#### [What to work on]
Go through the entries, filter for the word "DepMap", and copy every line that has it.

....

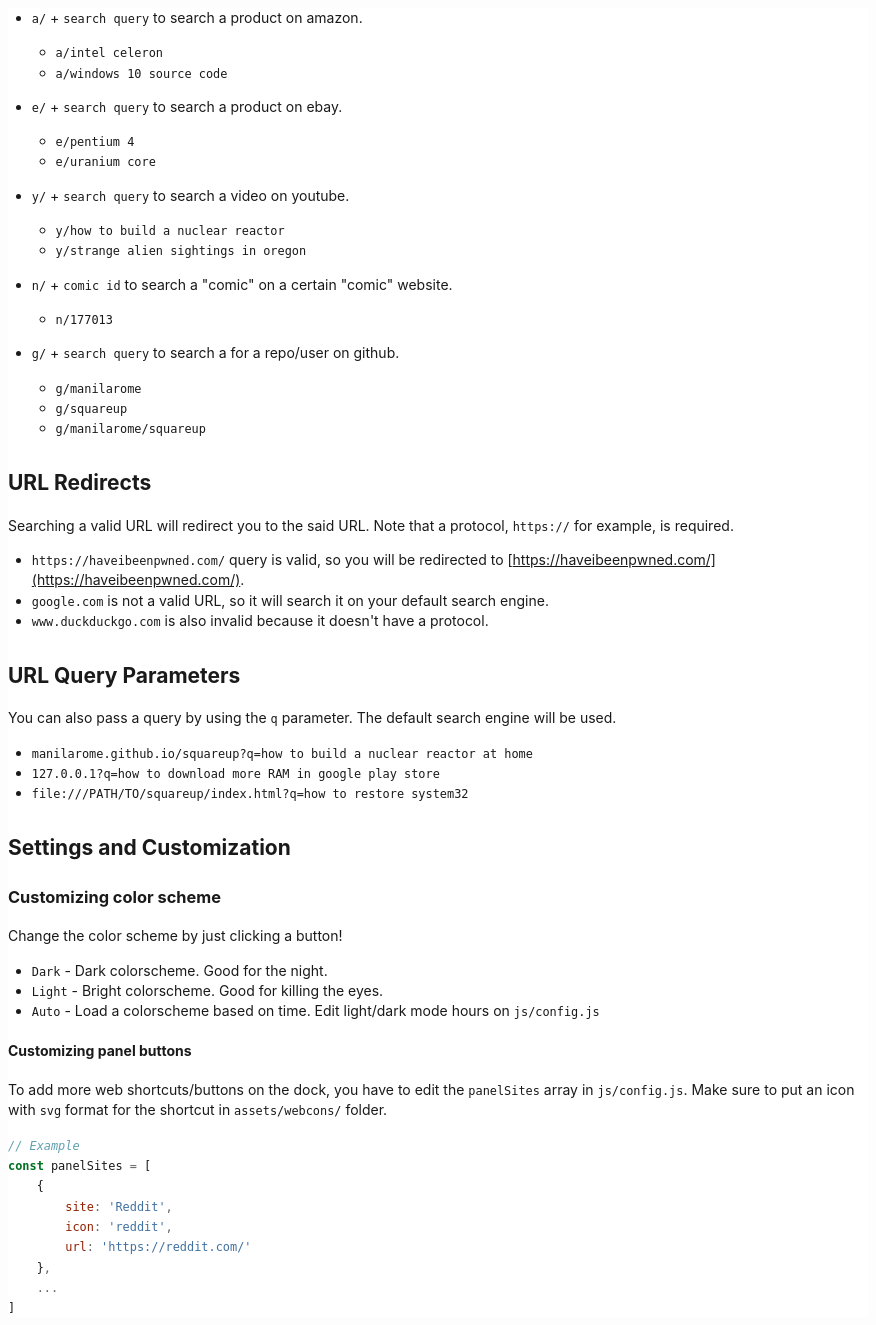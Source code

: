 + `a/` + `search query` to search a product on amazon.
	- `a/intel celeron`
	- `a/windows 10 source code`

+ `e/` + `search query` to search a product on ebay.
	- `e/pentium 4`
	- `e/uranium core`

+ `y/` + `search query` to search a video on youtube.
	- `y/how to build a nuclear reactor`
	- `y/strange alien sightings in oregon`

+ `n/` + `comic id` to search a "comic" on a certain "comic" website.
	- `n/177013`

+ `g/` + `search query` to search a for a repo/user on github.
	- `g/manilarome`
	- `g/squareup`
	- `g/manilarome/squareup`

## URL Redirects

Searching a valid URL will redirect you to the said URL. Note that a protocol, `https://` for example, is required.

+ `https://haveibeenpwned.com/` query is valid, so you will be redirected to [https://haveibeenpwned.com/](https://haveibeenpwned.com/).
+ `google.com` is not a valid URL, so it will search it on your default search engine.
+ `www.duckduckgo.com` is also invalid because it doesn't have a protocol.

## URL Query Parameters

You can also pass a query by using the `q` parameter. The default search engine will be used.

+ `manilarome.github.io/squareup?q=how to build a nuclear reactor at home`
+ `127.0.0.1?q=how to download more RAM in google play store`
+ `file:///PATH/TO/squareup/index.html?q=how to restore system32`

## Settings and Customization

### Customizing color scheme

Change the color scheme by just clicking a button!

+ `Dark` - Dark colorscheme. Good for the night.
+ `Light` - Bright colorscheme. Good for killing the eyes.
+ `Auto` - Load a colorscheme based on time. Edit light/dark mode hours on `js/config.js` 

#### Customizing panel buttons

To add more web shortcuts/buttons on the dock, you have to edit the `panelSites` array in `js/config.js`. Make sure to put an icon with `svg` format for the shortcut in `assets/webcons/` folder.

```js
// Example
const panelSites = [
	{
		site: 'Reddit',
		icon: 'reddit',
		url: 'https://reddit.com/'
	},
	...
]
```
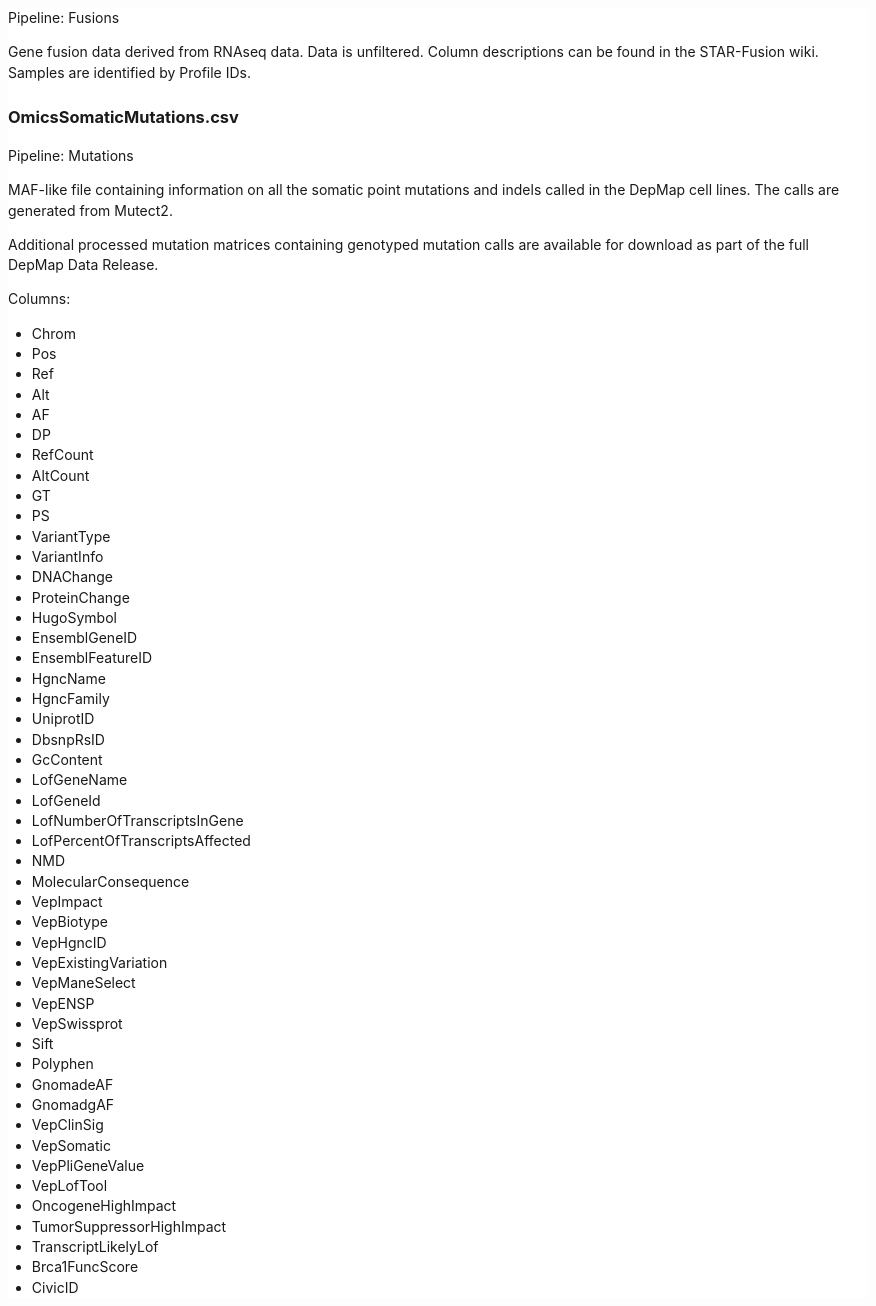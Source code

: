 Pipeline: Fusions

Gene fusion data derived from RNAseq data. Data is unfiltered. Column descriptions can be found in the STAR-Fusion wiki.
Samples are identified by Profile IDs.

### OmicsSomaticMutations.csv

Pipeline: Mutations

MAF-like file containing information on all the somatic point mutations and indels called in the DepMap cell lines. The calls are generated from Mutect2.

Additional processed mutation matrices containing genotyped mutation calls are available for download as part of the full DepMap Data Release.

Columns:

- Chrom
- Pos
- Ref
- Alt
- AF
- DP
- RefCount
- AltCount
- GT
- PS
- VariantType
- VariantInfo
- DNAChange
- ProteinChange
- HugoSymbol
- EnsemblGeneID
- EnsemblFeatureID
- HgncName
- HgncFamily
- UniprotID
- DbsnpRsID
- GcContent
- LofGeneName
- LofGeneId
- LofNumberOfTranscriptsInGene
- LofPercentOfTranscriptsAffected
- NMD
- MolecularConsequence
- VepImpact
- VepBiotype
- VepHgncID
- VepExistingVariation
- VepManeSelect
- VepENSP
- VepSwissprot
- Sift
- Polyphen
- GnomadeAF
- GnomadgAF
- VepClinSig
- VepSomatic
- VepPliGeneValue
- VepLofTool
- OncogeneHighImpact
- TumorSuppressorHighImpact
- TranscriptLikelyLof
- Brca1FuncScore
- CivicID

....

#### [Solution]
MAF-like file containing information on all the somatic point mutations and indels called in the DepMap cell lines. The calls are generated from Mutect2.
Additional processed mutation matrices containing genotyped mutation calls are available for download as part of the full DepMap Data Release.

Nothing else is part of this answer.